Was firing him (or “reassigning him from his command”) an appropriate consequence given the relative severity of the infraction? Given the first point above about objectivity, probably not. A formal reprimand, maybe, but not removing him.

I’m with others here: The order to fire Lt. Col. Lohmeier probably came from higher up the chain and was justified in a way that made it sound tenable and reasonable enough to Lt. Gen. Whiting that he wouldn’t question it too much, but ultimately was an entirely partisan decision in defense of the Democrat Party.

    artichoke in reply to Archer. | August 3, 2023 at 7:20 pm

    I think the standard is that an officer must be apolitical even with fact-based public discussions. He’s not in trouble for being wrong or lying, but for being political.

2smartforlibs | August 2, 2023 at 2:47 pm

All this while the CCP is revamping its rocket force.

“CQ Brown is USAF Chief of Staff. Whiting is Space Force, whose CoS is Gen JW Raymond. Brown is not Whiting’s boss.”

OK, but Brown is nominated for Chairman of the Joint Chiefs of Staff. If confirmed, he will be Whiting’s boss’s boss, correct?

    joejoejoe in reply to Tom Orrow. | August 3, 2023 at 8:22 am

    the jcos’ are advisory to pres. not in combatant chain of command. more or less

      CaptTee in reply to joejoejoe. | August 3, 2023 at 9:58 pm

      There are often two chains of command. One you take operational orders from and one that makes your promotion recommendations. You don’t mess with either.
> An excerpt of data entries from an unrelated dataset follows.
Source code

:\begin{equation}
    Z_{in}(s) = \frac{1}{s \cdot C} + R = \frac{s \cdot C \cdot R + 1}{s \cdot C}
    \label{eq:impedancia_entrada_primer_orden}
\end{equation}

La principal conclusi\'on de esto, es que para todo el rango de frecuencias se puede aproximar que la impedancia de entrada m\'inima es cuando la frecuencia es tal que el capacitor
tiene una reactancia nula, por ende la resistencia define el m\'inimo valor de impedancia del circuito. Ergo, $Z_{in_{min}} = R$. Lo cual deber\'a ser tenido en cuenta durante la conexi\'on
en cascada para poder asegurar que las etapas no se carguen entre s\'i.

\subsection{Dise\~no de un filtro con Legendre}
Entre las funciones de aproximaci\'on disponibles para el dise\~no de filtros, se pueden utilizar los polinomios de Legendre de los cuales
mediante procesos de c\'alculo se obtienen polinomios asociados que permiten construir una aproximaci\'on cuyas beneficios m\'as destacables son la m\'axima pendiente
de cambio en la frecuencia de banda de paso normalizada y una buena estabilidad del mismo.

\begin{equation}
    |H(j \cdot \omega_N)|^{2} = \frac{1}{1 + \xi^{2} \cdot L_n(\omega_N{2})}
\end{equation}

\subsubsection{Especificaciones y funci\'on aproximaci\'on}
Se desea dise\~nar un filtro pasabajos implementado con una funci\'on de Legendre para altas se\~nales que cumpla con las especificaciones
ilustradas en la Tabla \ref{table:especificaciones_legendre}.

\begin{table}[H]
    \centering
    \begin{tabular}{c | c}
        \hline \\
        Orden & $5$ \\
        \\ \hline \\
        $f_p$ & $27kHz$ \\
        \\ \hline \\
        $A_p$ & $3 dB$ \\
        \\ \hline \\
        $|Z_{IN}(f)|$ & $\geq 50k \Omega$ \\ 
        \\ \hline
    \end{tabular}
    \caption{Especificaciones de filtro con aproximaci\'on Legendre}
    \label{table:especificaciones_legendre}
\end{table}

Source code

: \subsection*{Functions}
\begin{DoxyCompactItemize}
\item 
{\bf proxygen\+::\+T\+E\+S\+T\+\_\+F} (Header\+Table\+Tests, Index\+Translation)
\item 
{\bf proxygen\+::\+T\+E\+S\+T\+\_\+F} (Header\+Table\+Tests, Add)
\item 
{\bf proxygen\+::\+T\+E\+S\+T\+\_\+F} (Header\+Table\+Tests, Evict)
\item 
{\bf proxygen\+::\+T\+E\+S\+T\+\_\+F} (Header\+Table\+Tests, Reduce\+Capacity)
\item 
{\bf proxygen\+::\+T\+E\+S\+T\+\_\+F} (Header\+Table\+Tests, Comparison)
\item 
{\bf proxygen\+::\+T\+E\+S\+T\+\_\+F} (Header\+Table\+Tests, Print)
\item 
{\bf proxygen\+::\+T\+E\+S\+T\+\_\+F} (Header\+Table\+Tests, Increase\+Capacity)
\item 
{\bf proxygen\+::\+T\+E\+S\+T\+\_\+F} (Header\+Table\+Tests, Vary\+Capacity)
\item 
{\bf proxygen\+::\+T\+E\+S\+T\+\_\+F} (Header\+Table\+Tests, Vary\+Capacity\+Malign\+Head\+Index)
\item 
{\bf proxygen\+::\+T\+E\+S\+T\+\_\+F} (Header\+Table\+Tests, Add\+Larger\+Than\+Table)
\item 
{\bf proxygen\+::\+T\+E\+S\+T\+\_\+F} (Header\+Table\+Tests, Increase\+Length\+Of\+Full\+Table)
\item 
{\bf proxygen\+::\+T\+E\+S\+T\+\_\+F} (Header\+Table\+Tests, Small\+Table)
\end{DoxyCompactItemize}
From the article on Matthew Lohmeier a Coup month ago bought and read his book, very frightening our military has gone over the the Cultural Marxists side

Steven Brizel | August 3, 2023 at 8:26 am

With all Biden nominees , talk during their confirmation hearings is cheap.

A couple of takeaways:

LTC Lohmeir’s mistake was publically mentioning a specific political party which qualifies the statement as partisan and connecting it to his position as a military member. If he had spoken more generically, the Powers That Be wouldn’t have found it so easy to can him. This order came from farther up the chain of command.

LTG Whiting is walking a fine line between historic military theory espousing merit promotion and contemporary theory that sometimes favors political rewards. I don’t envy him for being in this position. Those wanting him to be fired or passed over don’t think about who would replace him and what their actions might be. If he stays where he is in the chain of command, he might be able to hold his finger in the dike to help hold back the DEI tide. If he’s gone, that hole is no longer plugged. I hope he isn’t retired (verb, not adjective) in the next year or two.

The problem with determining that LtCol Lohmeir’s comments constituted “prohibited partisan political activity” is that such a determination would be charging that either the Democrat Party or Republican Party is behind everything he is complaining about otherwise he wouldn’t be engaging in “prohibited partisan political activity”.

Would they want to admit that? Probably only to try and silence him, but that would backfire.